» **Records from a data source**
━━━━━━
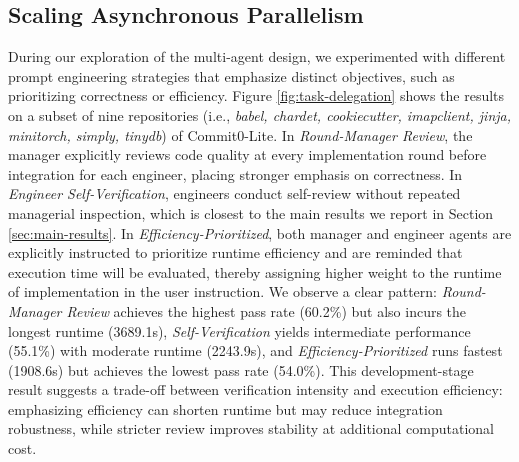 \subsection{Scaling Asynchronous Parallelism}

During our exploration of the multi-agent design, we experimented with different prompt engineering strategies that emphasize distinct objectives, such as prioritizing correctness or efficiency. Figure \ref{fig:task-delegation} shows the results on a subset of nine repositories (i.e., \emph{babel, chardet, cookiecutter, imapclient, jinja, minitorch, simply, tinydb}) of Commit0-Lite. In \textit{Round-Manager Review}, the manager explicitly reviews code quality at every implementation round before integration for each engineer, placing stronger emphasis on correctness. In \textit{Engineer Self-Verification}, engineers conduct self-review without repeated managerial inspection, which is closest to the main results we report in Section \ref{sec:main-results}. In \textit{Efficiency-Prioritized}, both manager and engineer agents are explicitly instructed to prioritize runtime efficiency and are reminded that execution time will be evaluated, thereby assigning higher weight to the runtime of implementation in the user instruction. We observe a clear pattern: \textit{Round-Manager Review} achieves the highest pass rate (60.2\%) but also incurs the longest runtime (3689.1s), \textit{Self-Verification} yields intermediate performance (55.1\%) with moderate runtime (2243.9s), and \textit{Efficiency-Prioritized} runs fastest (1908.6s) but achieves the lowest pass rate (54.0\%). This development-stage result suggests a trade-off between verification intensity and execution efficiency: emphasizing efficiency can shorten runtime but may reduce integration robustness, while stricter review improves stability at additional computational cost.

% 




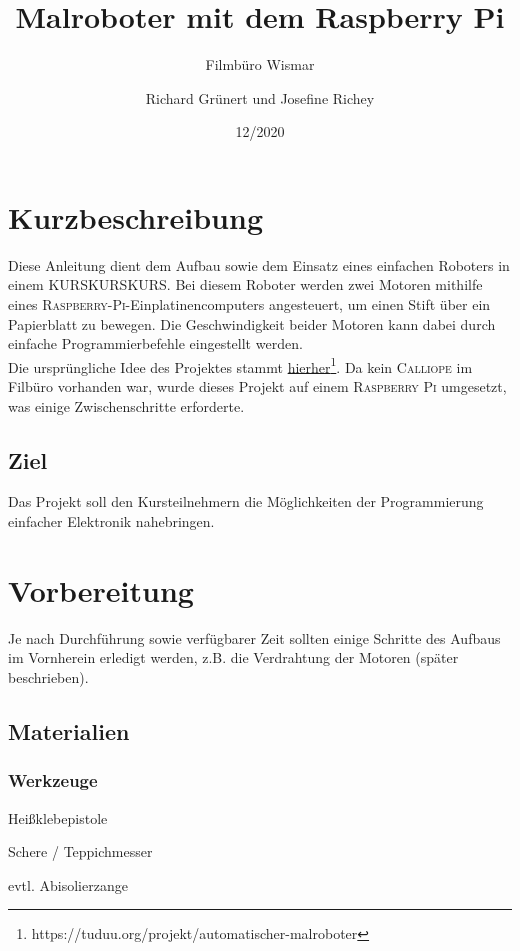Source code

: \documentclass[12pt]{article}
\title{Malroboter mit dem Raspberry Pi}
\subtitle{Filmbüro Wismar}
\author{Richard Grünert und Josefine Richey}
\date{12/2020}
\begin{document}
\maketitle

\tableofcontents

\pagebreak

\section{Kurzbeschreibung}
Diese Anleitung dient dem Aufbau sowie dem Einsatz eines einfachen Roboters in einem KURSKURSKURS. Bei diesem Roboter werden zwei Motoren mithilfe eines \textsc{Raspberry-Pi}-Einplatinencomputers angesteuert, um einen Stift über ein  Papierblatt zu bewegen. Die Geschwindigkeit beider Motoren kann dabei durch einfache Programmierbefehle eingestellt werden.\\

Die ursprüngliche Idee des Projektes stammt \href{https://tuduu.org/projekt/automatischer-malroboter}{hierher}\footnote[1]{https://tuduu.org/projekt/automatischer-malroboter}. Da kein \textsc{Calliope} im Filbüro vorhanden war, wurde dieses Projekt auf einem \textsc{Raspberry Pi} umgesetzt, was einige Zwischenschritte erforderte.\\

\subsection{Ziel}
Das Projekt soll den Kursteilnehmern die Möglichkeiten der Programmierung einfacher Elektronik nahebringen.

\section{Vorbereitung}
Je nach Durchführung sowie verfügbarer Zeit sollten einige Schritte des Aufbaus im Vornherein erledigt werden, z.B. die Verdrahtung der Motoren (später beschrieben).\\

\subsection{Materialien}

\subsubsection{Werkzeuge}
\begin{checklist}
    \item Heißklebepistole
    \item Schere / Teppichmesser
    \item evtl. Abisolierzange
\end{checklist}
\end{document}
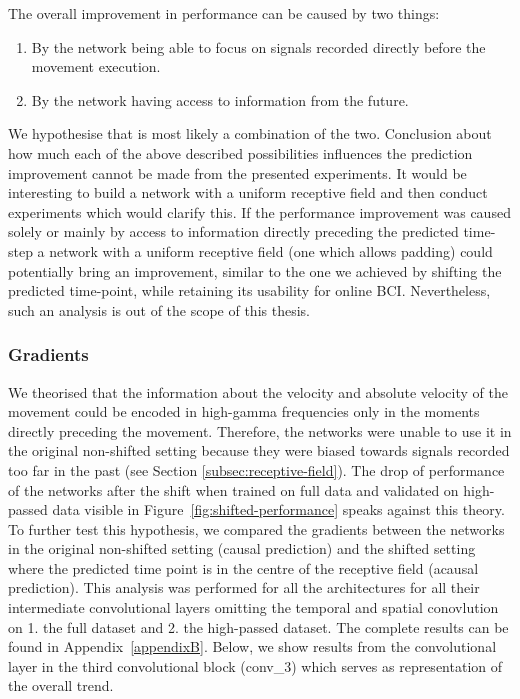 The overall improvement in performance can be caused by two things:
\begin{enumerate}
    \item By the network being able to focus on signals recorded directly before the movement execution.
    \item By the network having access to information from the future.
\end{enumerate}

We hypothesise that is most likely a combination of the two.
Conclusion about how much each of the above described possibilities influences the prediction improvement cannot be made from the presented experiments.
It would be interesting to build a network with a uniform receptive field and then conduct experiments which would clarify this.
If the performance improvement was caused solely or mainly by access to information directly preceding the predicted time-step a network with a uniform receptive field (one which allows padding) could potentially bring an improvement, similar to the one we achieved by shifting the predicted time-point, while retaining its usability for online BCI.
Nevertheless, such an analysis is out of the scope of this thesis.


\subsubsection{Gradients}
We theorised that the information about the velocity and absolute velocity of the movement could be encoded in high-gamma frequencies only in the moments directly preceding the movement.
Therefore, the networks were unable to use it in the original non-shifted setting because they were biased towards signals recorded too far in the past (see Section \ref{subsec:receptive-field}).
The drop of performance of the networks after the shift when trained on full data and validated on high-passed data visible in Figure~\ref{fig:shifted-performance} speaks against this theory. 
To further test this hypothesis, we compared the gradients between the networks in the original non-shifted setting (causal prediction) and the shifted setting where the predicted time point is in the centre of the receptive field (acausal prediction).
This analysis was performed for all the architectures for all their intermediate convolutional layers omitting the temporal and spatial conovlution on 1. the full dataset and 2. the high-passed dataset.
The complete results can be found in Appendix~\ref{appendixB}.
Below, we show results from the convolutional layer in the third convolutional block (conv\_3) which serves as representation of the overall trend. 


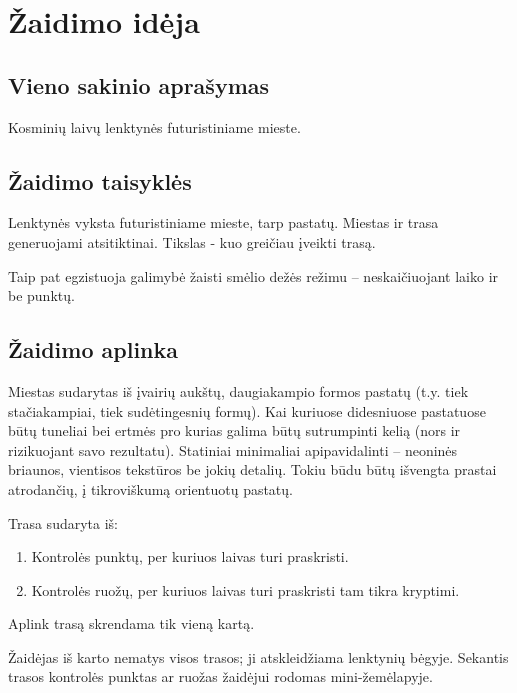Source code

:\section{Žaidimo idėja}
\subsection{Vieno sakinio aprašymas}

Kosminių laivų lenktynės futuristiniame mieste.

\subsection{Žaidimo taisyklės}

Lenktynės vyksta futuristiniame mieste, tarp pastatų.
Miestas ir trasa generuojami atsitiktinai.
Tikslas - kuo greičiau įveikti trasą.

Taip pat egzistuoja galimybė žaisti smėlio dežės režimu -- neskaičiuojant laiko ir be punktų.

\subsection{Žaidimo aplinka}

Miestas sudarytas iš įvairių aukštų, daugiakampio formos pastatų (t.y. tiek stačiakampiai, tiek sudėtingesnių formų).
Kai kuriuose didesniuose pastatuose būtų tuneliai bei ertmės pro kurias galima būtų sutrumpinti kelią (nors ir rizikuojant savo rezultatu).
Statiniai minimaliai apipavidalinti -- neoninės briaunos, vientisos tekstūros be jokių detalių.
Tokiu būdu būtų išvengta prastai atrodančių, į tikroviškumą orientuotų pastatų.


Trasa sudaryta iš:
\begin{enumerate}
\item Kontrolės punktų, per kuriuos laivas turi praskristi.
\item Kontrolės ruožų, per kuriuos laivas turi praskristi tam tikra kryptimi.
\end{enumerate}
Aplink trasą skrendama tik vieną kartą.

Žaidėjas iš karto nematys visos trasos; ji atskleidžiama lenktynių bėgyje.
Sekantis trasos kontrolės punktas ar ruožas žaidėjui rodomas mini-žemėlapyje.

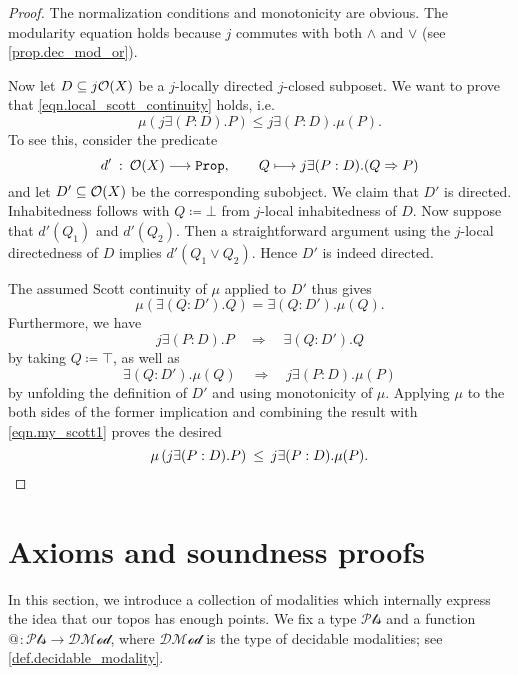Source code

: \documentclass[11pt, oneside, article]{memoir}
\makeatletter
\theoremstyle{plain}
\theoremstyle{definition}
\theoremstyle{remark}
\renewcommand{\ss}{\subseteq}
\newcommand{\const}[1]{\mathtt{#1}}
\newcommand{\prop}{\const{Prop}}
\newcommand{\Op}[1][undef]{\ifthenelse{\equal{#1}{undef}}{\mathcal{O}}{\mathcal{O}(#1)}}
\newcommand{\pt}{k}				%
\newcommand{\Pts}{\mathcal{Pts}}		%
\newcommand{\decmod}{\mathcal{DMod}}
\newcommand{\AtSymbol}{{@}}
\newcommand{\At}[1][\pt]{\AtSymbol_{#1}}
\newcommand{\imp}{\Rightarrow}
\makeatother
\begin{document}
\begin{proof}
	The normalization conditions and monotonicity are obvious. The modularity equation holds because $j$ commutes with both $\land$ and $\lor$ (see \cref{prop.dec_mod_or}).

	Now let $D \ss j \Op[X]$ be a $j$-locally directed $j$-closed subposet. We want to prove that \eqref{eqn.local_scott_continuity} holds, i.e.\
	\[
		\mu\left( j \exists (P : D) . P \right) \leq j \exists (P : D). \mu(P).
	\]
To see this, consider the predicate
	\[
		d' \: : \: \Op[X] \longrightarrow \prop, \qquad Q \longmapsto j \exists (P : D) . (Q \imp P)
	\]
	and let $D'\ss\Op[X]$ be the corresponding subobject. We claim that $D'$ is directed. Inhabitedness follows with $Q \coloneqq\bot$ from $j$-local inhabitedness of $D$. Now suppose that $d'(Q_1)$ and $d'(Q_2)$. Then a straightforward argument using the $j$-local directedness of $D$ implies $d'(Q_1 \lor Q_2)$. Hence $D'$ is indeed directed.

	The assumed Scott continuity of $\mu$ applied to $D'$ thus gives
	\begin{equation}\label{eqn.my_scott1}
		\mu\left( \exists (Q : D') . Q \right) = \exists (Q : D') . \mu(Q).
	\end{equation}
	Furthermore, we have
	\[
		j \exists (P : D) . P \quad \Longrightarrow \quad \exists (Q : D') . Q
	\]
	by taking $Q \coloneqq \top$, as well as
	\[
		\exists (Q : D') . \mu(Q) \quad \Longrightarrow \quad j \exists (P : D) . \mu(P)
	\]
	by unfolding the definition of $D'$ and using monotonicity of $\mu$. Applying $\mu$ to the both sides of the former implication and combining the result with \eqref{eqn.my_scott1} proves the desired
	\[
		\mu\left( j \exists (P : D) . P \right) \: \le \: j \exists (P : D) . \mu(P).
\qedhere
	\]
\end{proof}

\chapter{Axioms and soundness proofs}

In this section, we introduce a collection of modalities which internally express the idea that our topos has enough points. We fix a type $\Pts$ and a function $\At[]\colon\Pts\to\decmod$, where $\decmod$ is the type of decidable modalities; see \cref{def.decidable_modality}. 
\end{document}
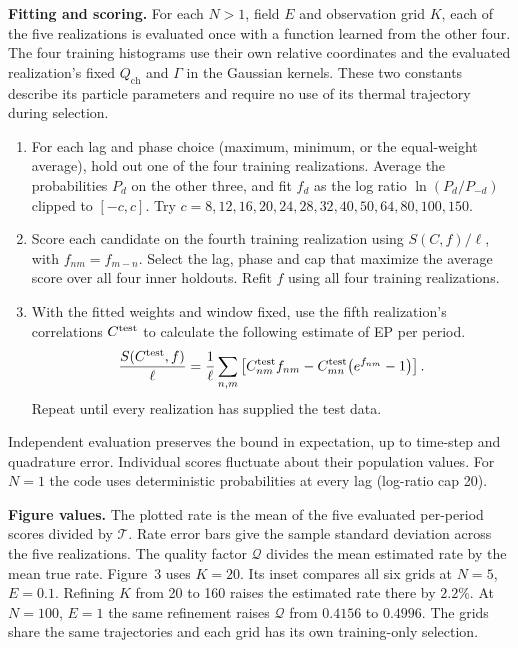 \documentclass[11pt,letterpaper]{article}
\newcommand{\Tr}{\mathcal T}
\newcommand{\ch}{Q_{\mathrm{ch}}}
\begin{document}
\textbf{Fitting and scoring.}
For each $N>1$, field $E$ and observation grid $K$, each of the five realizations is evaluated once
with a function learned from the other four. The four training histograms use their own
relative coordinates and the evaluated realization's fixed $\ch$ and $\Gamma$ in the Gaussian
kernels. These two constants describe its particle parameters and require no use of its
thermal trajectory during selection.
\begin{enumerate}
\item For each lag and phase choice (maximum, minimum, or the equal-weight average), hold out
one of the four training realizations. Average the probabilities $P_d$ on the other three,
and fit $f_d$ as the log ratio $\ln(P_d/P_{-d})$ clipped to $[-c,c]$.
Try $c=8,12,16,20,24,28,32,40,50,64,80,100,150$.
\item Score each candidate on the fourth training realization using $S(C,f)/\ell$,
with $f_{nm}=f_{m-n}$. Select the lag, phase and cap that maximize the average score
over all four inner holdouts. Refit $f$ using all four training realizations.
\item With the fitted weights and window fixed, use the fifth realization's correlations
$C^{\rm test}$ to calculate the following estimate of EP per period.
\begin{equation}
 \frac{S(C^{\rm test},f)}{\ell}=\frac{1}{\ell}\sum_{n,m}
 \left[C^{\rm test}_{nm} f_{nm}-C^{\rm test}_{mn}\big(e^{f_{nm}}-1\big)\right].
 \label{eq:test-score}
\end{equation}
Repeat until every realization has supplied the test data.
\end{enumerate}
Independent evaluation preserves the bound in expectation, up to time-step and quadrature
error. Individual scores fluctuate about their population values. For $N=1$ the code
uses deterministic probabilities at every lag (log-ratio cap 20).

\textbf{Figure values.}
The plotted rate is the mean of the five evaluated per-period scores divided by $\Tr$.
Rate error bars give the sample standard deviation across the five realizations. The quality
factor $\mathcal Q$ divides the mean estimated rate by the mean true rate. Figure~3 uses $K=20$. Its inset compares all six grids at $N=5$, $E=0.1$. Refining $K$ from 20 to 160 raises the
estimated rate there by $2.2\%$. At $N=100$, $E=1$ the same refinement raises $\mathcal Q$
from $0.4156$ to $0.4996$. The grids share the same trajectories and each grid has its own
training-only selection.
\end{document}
━━━━━━
» **EXERCISE REQUIREMENTS**
Write down exactly the line with "thermal trajectory during selection.", then each line after it through the end of the data.

» **ANSWER SECTION**
thermal trajectory during selection.
\begin{enumerate}
\item For each lag and phase choice (maximum, minimum, or the equal-weight average), hold out
one of the four training realizations. Average the probabilities $P_d$ on the other three,
and fit $f_d$ as the log ratio $\ln(P_d/P_{-d})$ clipped to $[-c,c]$.
Try $c=8,12,16,20,24,28,32,40,50,64,80,100,150$.
\item Score each candidate on the fourth training realization using $S(C,f)/\ell$,
with $f_{nm}=f_{m-n}$. Select the lag, phase and cap that maximize the average score
over all four inner holdouts. Refit $f$ using all four training realizations.
\item With the fitted weights and window fixed, use the fifth realization's correlations
$C^{\rm test}$ to calculate the following estimate of EP per period.
\begin{equation}
 \frac{S(C^{\rm test},f)}{\ell}=\frac{1}{\ell}\sum_{n,m}
 \left[C^{\rm test}_{nm} f_{nm}-C^{\rm test}_{mn}\big(e^{f_{nm}}-1\big)\right].
 \label{eq:test-score}
\end{equation}
Repeat until every realization has supplied the test data.
\end{enumerate}
Independent evaluation preserves the bound in expectation, up to time-step and quadrature
error. Individual scores fluctuate about their population values. For $N=1$ the code
uses deterministic probabilities at every lag (log-ratio cap 20).

\textbf{Figure values.}
The plotted rate is the mean of the five evaluated per-period scores divided by $\Tr$.
Rate error bars give the sample standard deviation across the five realizations. The quality
factor $\mathcal Q$ divides the mean estimated rate by the mean true rate. Figure~3 uses $K=20$. Its inset compares all six grids at $N=5$, $E=0.1$. Refining $K$ from 20 to 160 raises the
estimated rate there by $2.2\%$. At $N=100$, $E=1$ the same refinement raises $\mathcal Q$
from $0.4156$ to $0.4996$. The grids share the same trajectories and each grid has its own
training-only selection.
\end{document}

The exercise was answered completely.